Exercise:
Give the number of lines in the material below that contain the word "define", and nothing else.

Material for this task:
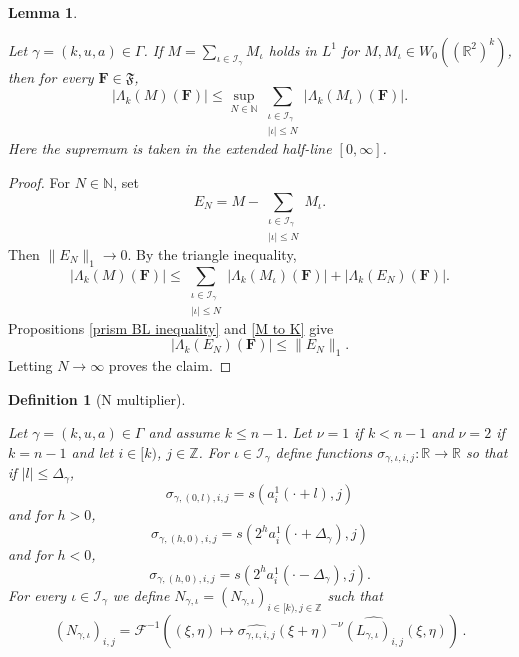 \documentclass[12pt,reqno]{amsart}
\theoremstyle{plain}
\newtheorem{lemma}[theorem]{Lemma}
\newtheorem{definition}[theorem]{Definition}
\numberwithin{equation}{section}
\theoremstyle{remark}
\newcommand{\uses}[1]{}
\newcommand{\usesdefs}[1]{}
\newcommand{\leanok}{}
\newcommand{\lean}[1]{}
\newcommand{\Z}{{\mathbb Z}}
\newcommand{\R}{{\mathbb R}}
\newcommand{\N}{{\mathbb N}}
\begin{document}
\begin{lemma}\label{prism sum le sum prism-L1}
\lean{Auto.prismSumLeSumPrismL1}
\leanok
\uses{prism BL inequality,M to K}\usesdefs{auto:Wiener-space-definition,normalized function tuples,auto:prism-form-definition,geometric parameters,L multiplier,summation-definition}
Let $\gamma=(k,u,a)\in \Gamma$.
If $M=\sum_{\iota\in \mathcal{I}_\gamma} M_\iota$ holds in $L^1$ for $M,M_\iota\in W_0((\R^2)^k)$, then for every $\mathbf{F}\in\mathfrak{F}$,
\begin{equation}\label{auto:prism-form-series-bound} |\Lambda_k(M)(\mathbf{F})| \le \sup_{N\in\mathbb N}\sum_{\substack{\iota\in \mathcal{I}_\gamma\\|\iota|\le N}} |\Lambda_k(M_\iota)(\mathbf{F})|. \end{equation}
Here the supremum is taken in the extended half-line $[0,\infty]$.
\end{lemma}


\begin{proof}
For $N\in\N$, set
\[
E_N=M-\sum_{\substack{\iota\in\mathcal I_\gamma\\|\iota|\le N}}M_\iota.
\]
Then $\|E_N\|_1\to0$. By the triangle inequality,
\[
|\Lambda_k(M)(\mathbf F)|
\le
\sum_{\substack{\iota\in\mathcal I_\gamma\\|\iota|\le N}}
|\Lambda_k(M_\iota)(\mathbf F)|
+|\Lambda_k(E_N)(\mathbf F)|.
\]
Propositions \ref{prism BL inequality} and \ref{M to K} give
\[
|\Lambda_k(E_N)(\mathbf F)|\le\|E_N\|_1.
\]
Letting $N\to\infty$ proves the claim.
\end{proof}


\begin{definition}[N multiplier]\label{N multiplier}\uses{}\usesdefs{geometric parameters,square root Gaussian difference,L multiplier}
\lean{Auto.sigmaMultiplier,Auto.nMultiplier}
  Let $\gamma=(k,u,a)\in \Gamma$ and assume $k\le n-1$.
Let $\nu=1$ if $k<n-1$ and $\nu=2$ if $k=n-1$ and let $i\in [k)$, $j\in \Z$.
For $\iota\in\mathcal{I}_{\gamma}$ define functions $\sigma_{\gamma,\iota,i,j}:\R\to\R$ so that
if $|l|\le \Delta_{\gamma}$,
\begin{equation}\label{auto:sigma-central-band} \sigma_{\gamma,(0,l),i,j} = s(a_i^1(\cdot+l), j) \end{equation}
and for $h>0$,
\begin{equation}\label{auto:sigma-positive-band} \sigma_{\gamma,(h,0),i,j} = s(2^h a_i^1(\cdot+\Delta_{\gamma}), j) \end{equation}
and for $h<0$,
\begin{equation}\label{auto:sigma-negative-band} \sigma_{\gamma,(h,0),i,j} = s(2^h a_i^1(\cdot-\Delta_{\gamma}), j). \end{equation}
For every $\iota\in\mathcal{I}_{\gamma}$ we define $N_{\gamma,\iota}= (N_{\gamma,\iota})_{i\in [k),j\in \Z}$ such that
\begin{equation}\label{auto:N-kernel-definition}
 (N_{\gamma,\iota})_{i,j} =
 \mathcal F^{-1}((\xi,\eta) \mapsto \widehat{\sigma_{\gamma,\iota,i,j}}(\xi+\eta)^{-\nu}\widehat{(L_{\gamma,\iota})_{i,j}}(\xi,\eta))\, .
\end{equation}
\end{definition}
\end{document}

Output for this task:
2